The gentle chimes of the season soothed the hundreds of people who gathered at the foot of the Ferdinand monastery during the cold Nov. 16 night, while the German tradition launched the Christmas season in the Indiana hamlet.
The Benedictines were heralding the opening of the town’s Christkindlmarkt, a weekend of vendors, concerts and Christmas cheer. The sisters have bolstered Ferdinand’s tradition since the festivities began two decades ago.
"It’s a town celebration and the sisters are very much an integral part of the town of Ferdinand," said Sister Rose Wildeman, the monastery coordinator and director of the hand-bell choir.
About 10,000 people — more than four times the number of Ferdinand residents — amassed into the small town for its Christkindlmarkt held Nov. 16-18.
The monastery — its arched windows, turrets and towers seeming to come straight out of medieval Europe — provided an appropriate backdrop for the weekend.
Ferdinand city officials founded Christkindlmarkt with the intent of transporting attendees to Old World Germany. The event mimics a celebration by the same name held in Nuremberg, Germany, since the 16th century.
"Ferdinand has so many German characteristics about it. It looks like little Bavaria as you come in over the hills," said Diane Hoppenjans, the executive director of Ferdinand Tourism and founder of the celebration.
"You see the church steeple in the center of the town and the village is kind of gathered around it and this huge beautiful monastery," Hoppenjans told Catholic News Service.
The German Catholic community was founded in 1840 by Father Joseph Kundek, a missionary priest from Croatia. The Benedictines, their founding community rooted in Eichstatt, Germany, arrived to teach the local children in 1867.
"I can’t imagine Ferdinand without (the monastery) and without the nuns’ influence," Hoppenjans said.
"I think it’s because of the monastery that we were able to grow the way we did, the way the town did, and that also kind of kept us with that German tradition," she said.
For Christkindlmarkt, the sisters supplied their event hall as one of six locations where vendors set up booths filled with crafts and other items. The nuns also offered tours of their monastery and sold baked goods, including German-inspired desserts like "kuchen," which is a cinnamon or cranberry-topped cake, and springerle and almerle cookies.

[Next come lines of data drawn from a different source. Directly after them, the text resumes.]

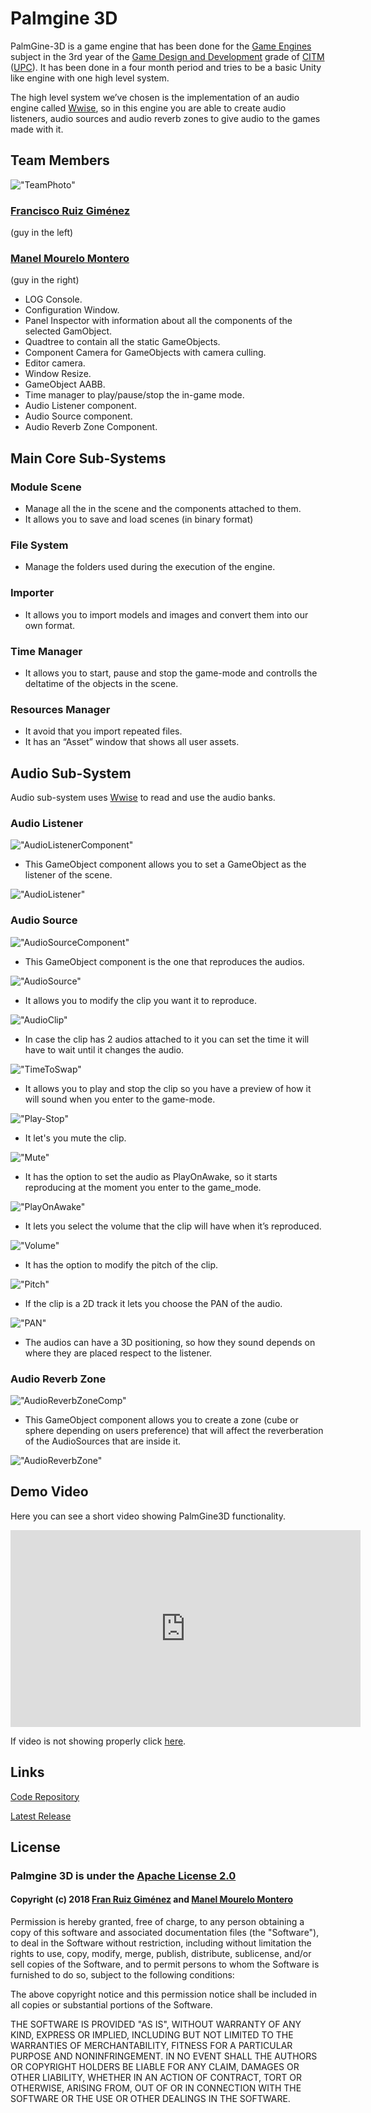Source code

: # Palmgine 3D
PalmGine-3D is a game engine that has been done for the [Game Engines](https://www.upc.edu/estudispdf/guia_docent.php?codi=804246&lang=ing) subject in the 3rd year of the [Game Design and Development](https://www.citm.upc.edu/ing/estudis/graus-videojocs/) grade of [CITM](https://www.citm.upc.edu/ing/) ([UPC](https://www.upc.edu/en?set_language=en)). It has been done in a four month period and tries to be a basic Unity like engine with one high level system.

The high level system we’ve chosen is the implementation of an audio engine called [Wwise]( https://www.audiokinetic.com/products/wwise/), so in this engine you are able to create audio listeners, audio sources and audio reverb zones to give audio to the games made with it.

## Team Members
!["TeamPhoto"](TemPhoto.png)

### [Francisco Ruiz Giménez](https://github.com/botttos)

(guy in the left)

### [Manel Mourelo Montero](https://github.com/manelmourelo)

(guy in the right)

* LOG Console.
* Configuration Window.
* Panel Inspector with information about all the components of the selected GamObject.
* Quadtree to contain all the static GameObjects.
* Component Camera for GameObjects with camera culling.
* Editor camera.
* Window Resize.
* GameObject AABB.
* Time manager to play/pause/stop the in-game mode.
* Audio Listener component.
* Audio Source component.
* Audio Reverb Zone Component.

## Main Core Sub-Systems

### Module Scene
* Manage all the in the scene and the components attached to them.
* It allows you to save and load scenes (in binary format)

### File System
* Manage the folders used during the execution of the engine.

### Importer
* It allows you to import models and images and convert them into our own format.

### Time Manager
* It allows you to start, pause and stop the game-mode and controlls the deltatime of the objects in the scene.

### Resources Manager
* It avoid that you import repeated files.
* It has an “Asset” window that shows all user assets.

## Audio Sub-System
Audio sub-system uses [Wwise](https://www.audiokinetic.com/products/wwise/) to read and use the audio banks.

### Audio Listener
!["AudioListenerComponent"](Images/AudioListenerComponent.png)

* This GameObject component allows you to set a GameObject as the listener of the scene.

!["AudioListener"](Images/AudioListener.png)

### Audio Source
!["AudioSourceComponent"](Images/AudioSourceComp.png) 

* This GameObject component is the one that reproduces the audios.

!["AudioSource"](Images/AudioSource.png)   

* It allows you to modify the clip you want it to reproduce.

!["AudioClip"](Images/AudioClip.png) 

* In case the clip has 2 audios attached to it you can set the time it will have to wait until it changes the audio.

!["TimeToSwap"](Images/TimeToSwap.png) 

* It allows you to play and stop the clip so you have a preview of how it will sound when you enter to the game-mode.

!["Play-Stop"](Images/Play-Stop.png) 

* It let's you mute the clip.

!["Mute"](Images/MuteOption.png) 

* It has the option to set the audio as PlayOnAwake, so it starts reproducing at the moment you enter to the game_mode.

!["PlayOnAwake"](Images/PlayOnAwake.png) 

* It lets you select the volume that the clip will have when it’s reproduced.

!["Volume"](Images/Volume.png) 

* It has the option to modify the pitch of the clip.

!["Pitch"](Images/Pitch.png) 

* If the clip is a 2D track it lets you choose the PAN of the audio.

!["PAN"](Images/PAN.png) 

* The audios can have a 3D positioning, so how they sound depends on where they are placed respect to the listener.

### Audio Reverb Zone
!["AudioReverbZoneComp"](Images/ReverbZoneComp.png) 

* This GameObject component allows you to create a zone (cube or sphere depending on users preference) that will affect the reverberation of the AudioSources that are inside it.

!["AudioReverbZone"](Images/ReverbZonegif.gif) 

## Demo Video

Here you can see a short video showing PalmGine3D functionality.
<iframe width="560" height="315" src="https://www.youtube.com/embed/Q6bMaU0ab6Y" frameborder="0" allow="accelerometer; autoplay; encrypted-media; gyroscope; picture-in-picture" allowfullscreen></iframe>

If video is not showing properly click [here](https://www.youtube.com/watch?v=Q6bMaU0ab6Y). 

## Links
[Code Repository](https://github.com/botttos/PalmGine-3D)

[Latest Release](https://github.com/botttos/PalmGine-3D/releases)

## License
### Palmgine 3D is under the [Apache License 2.0](https://opensource.org/licenses/Apache-2.0)

#### Copyright (c) 2018 [Fran Ruiz Giménez](https://github.com/botttos) and [Manel Mourelo Montero](https://github.com/manelmourelo)

Permission is hereby granted, free of charge, to any person obtaining a copy
of this software and associated documentation files (the "Software"), to deal
in the Software without restriction, including without limitation the rights
to use, copy, modify, merge, publish, distribute, sublicense, and/or sell
copies of the Software, and to permit persons to whom the Software is
furnished to do so, subject to the following conditions:

The above copyright notice and this permission notice shall be included in all
copies or substantial portions of the Software.

THE SOFTWARE IS PROVIDED "AS IS", WITHOUT WARRANTY OF ANY KIND, EXPRESS OR
IMPLIED, INCLUDING BUT NOT LIMITED TO THE WARRANTIES OF MERCHANTABILITY,
FITNESS FOR A PARTICULAR PURPOSE AND NONINFRINGEMENT. IN NO EVENT SHALL THE
AUTHORS OR COPYRIGHT HOLDERS BE LIABLE FOR ANY CLAIM, DAMAGES OR OTHER
LIABILITY, WHETHER IN AN ACTION OF CONTRACT, TORT OR OTHERWISE, ARISING FROM,
OUT OF OR IN CONNECTION WITH THE SOFTWARE OR THE USE OR OTHER DEALINGS IN THE
SOFTWARE.
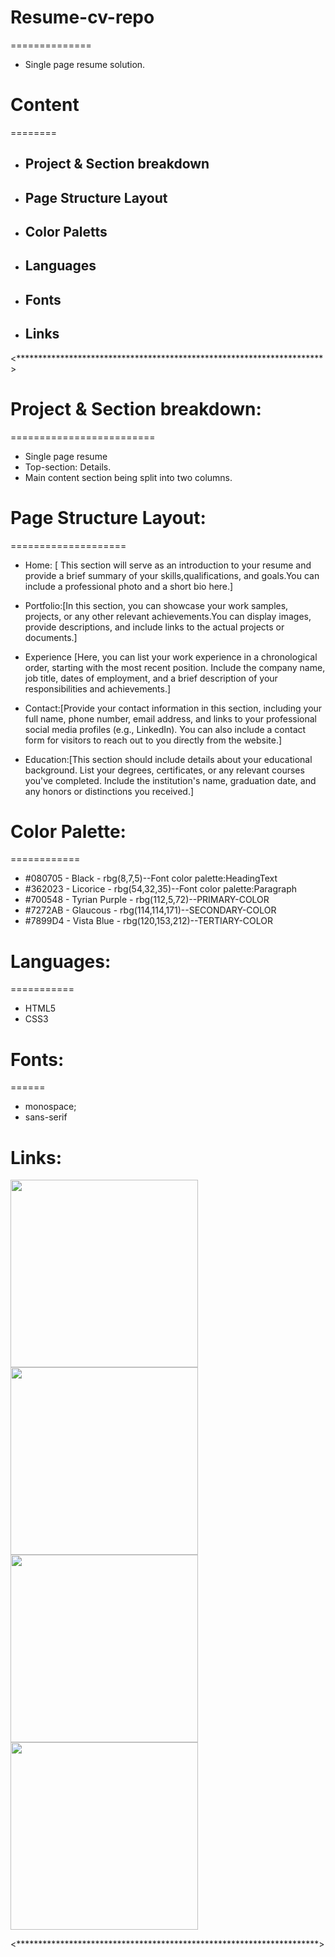 # Resume-cv-repo
==============
- Single page resume solution.

# Content
========
- ## Project & Section breakdown
- ## Page Structure Layout
- ## Color Paletts
- ## Languages
- ## Fonts
- ## Links 

<**********************************************************************>

# Project & Section breakdown:
=========================
- Single page resume
- Top-section: Details. 
- Main content section being split into two columns.

# Page Structure Layout:
====================
 - Home: [ This section will serve as an introduction to your resume and provide a brief summary of your skills,qualifications, and goals.You can include a professional photo and a short bio here.]

 - Portfolio:[In this section, you can showcase your work samples, projects, or any other relevant achievements.You can display images, provide descriptions, and include links to the actual projects or documents.]

 - Experience [Here, you can list your work experience in a chronological order, starting with the most recent position. Include the company name, job title, dates of employment, and a brief description of your responsibilities and achievements.]

 - Contact:[Provide your contact information in this section, including your full name, phone number, email address, and links to your professional social media profiles (e.g., LinkedIn). You can also include a contact form for visitors to reach out to you directly from the website.]

 - Education:[This section should include details about your educational background. List your degrees, certificates, or any relevant courses you've completed. Include the institution's name, graduation date, and any honors or distinctions you received.]

# Color Palette:
============
- #080705 - Black - rbg(8,7,5)--Font color palette:HeadingText
- #362023 - Licorice - rbg(54,32,35)--Font color palette:Paragraph
- #700548 - Tyrian Purple - rbg(112,5,72)--PRIMARY-COLOR
- #7272AB - Glaucous - rbg(114,114,171)--SECONDARY-COLOR
- #7899D4 - Vista Blue - rbg(120,153,212)--TERTIARY-COLOR

# Languages:
===========
- HTML5
- CSS3

# Fonts:
======
 - monospace; 
 - sans-serif

# Links:        
 <img src="https://cdn.jsdelivr.net/gh/devicons/devicon/icons/html5/html5-original.svg" width="300px" height="auto"/>
 <img src="https://cdn.jsdelivr.net/gh/devicons/devicon/icons/css3/css3-original.svg"  width="300px" height="auto" />
 <img src="https://cdn.jsdelivr.net/gh/devicons/devicon/icons/mysql/mysql-original.svg"  width="300px" height="auto" />
 <img src="https://cdn.jsdelivr.net/gh/devicons/devicon/icons/php/php-original.svg"  width="300px" height="auto"/>

 <*********************************************************************>
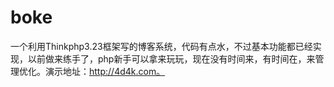 # boke
一个利用Thinkphp3.23框架写的博客系统，代码有点水，不过基本功能都已经实现，以前做来练手了，php新手可以拿来玩玩，现在没有时间来，有时间在，来管理优化。演示地址：http://4d4k.com。

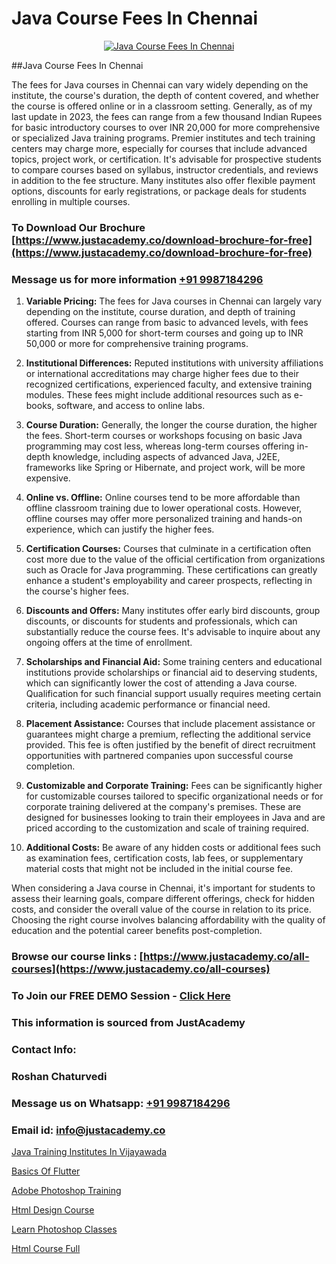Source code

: # Java Course Fees In Chennai

<p align="center">
  <a href="https://justacademy.co/course-detail/core-java-training">
    <img src="https://justacademy.co/storage2/course_image/1677245426_course_image.webp" alt="Java Course Fees In Chennai">
  </a>
</p>
##Java Course Fees In Chennai

The fees for Java courses in Chennai can vary widely depending on the institute, the course's duration, the depth of content covered, and whether the course is offered online or in a classroom setting. Generally, as of my last update in 2023, the fees can range from a few thousand Indian Rupees for basic introductory courses to over INR 20,000 for more comprehensive or specialized Java training programs. Premier institutes and tech training centers may charge more, especially for courses that include advanced topics, project work, or certification. It's advisable for prospective students to compare courses based on syllabus, instructor credentials, and reviews in addition to the fee structure. Many institutes also offer flexible payment options, discounts for early registrations, or package deals for students enrolling in multiple courses.
### To Download Our Brochure [https://www.justacademy.co/download-brochure-for-free](https://www.justacademy.co/download-brochure-for-free)
### Message us for more information [+91 9987184296](https://api.whatsapp.com/send?phone=919987184296)
1) **Variable Pricing:** The fees for Java courses in Chennai can largely vary depending on the institute, course duration, and depth of training offered. Courses can range from basic to advanced levels, with fees starting from INR 5,000 for short-term courses and going up to INR 50,000 or more for comprehensive training programs.

2) **Institutional Differences:** Reputed institutions with university affiliations or international accreditations may charge higher fees due to their recognized certifications, experienced faculty, and extensive training modules. These fees might include additional resources such as e-books, software, and access to online labs.

3) **Course Duration:** Generally, the longer the course duration, the higher the fees. Short-term courses or workshops focusing on basic Java programming may cost less, whereas long-term courses offering in-depth knowledge, including aspects of advanced Java, J2EE, frameworks like Spring or Hibernate, and project work, will be more expensive.

4) **Online vs. Offline:** Online courses tend to be more affordable than offline classroom training due to lower operational costs. However, offline courses may offer more personalized training and hands-on experience, which can justify the higher fees.

5) **Certification Courses:** Courses that culminate in a certification often cost more due to the value of the official certification from organizations such as Oracle for Java programming. These certifications can greatly enhance a student's employability and career prospects, reflecting in the course's higher fees.

6) **Discounts and Offers:** Many institutes offer early bird discounts, group discounts, or discounts for students and professionals, which can substantially reduce the course fees. It's advisable to inquire about any ongoing offers at the time of enrollment.

7) **Scholarships and Financial Aid:** Some training centers and educational institutions provide scholarships or financial aid to deserving students, which can significantly lower the cost of attending a Java course. Qualification for such financial support usually requires meeting certain criteria, including academic performance or financial need.

8) **Placement Assistance:** Courses that include placement assistance or guarantees might charge a premium, reflecting the additional service provided. This fee is often justified by the benefit of direct recruitment opportunities with partnered companies upon successful course completion.

9) **Customizable and Corporate Training:** Fees can be significantly higher for customizable courses tailored to specific organizational needs or for corporate training delivered at the company's premises. These are designed for businesses looking to train their employees in Java and are priced according to the customization and scale of training required.

10) **Additional Costs:** Be aware of any hidden costs or additional fees such as examination fees, certification costs, lab fees, or supplementary material costs that might not be included in the initial course fee.

When considering a Java course in Chennai, it's important for students to assess their learning goals, compare different offerings, check for hidden costs, and consider the overall value of the course in relation to its price. Choosing the right course involves balancing affordability with the quality of education and the potential career benefits post-completion.

### Browse our course links : [https://www.justacademy.co/all-courses](https://www.justacademy.co/all-courses) 
### To Join our FREE DEMO Session - [Click Here](https://www.justacademy.co/register-for-course-demo)


### This information is sourced from JustAcademy
### Contact Info:
### Roshan Chaturvedi
### Message us on Whatsapp: [+91 9987184296](https://api.whatsapp.com/send?phone=919987184296)
### Email id: [info@justacademy.co](mailto:info@justacademy.co)
                
[Java Training Institutes In Vijayawada](https://www.linkedin.com/pulse/java-training-institutes-vijayawada-software-training-sunnyvale-ao1je?trackingId=%2FOGyzoyQJXL0mlQdogEEUQ%3D%3D&lipi=urn%3Ali%3Apage%3Ad_flagship3_company_admin%3BPMbi7PJsSrOfOFf5jCv3gg%3D%3D)

[Basics Of Flutter](https://www.linkedin.com/pulse/basics-flutter-justacademy-delhi-i59qc/)

[Adobe Photoshop Training](https://medium.com/@namusn/adobe-photoshop-training-3c499f299829)

[Html Design Course](https://medium.com/@surajvaishnav5015/html-design-course-6be1557aebed)

[Learn Photoshop Classes](https://justacademyin.github.io/justacademy/learn-photoshop-classes)

[Html Course Full](https://justacademyin.github.io/justacademy/html-course-full)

"The springerle cookie is a traditional German cookie, it has a licorice flavor. We have molds that some of our sisters brought back in the 1920s," said Sister Jean Marie Ballard, the quality assurance manager for the religious order’s bakery.
The evening of Nov. 16 — the Friday before the events officially began — the monastery also served as the focal point for Christkindlmarkt Eve. The highlight of the night, accented by the sisters’ hand bells and local choirs, is the moment that "Christkindl" emerged from the monastery’s doors.
Plainly translated "Christ Child" and, at one time, an imaginative portrayal of the Baby Jesus, the modern Christkindl is an angel who many European families still believe is the deliverer of gifts at Christmas.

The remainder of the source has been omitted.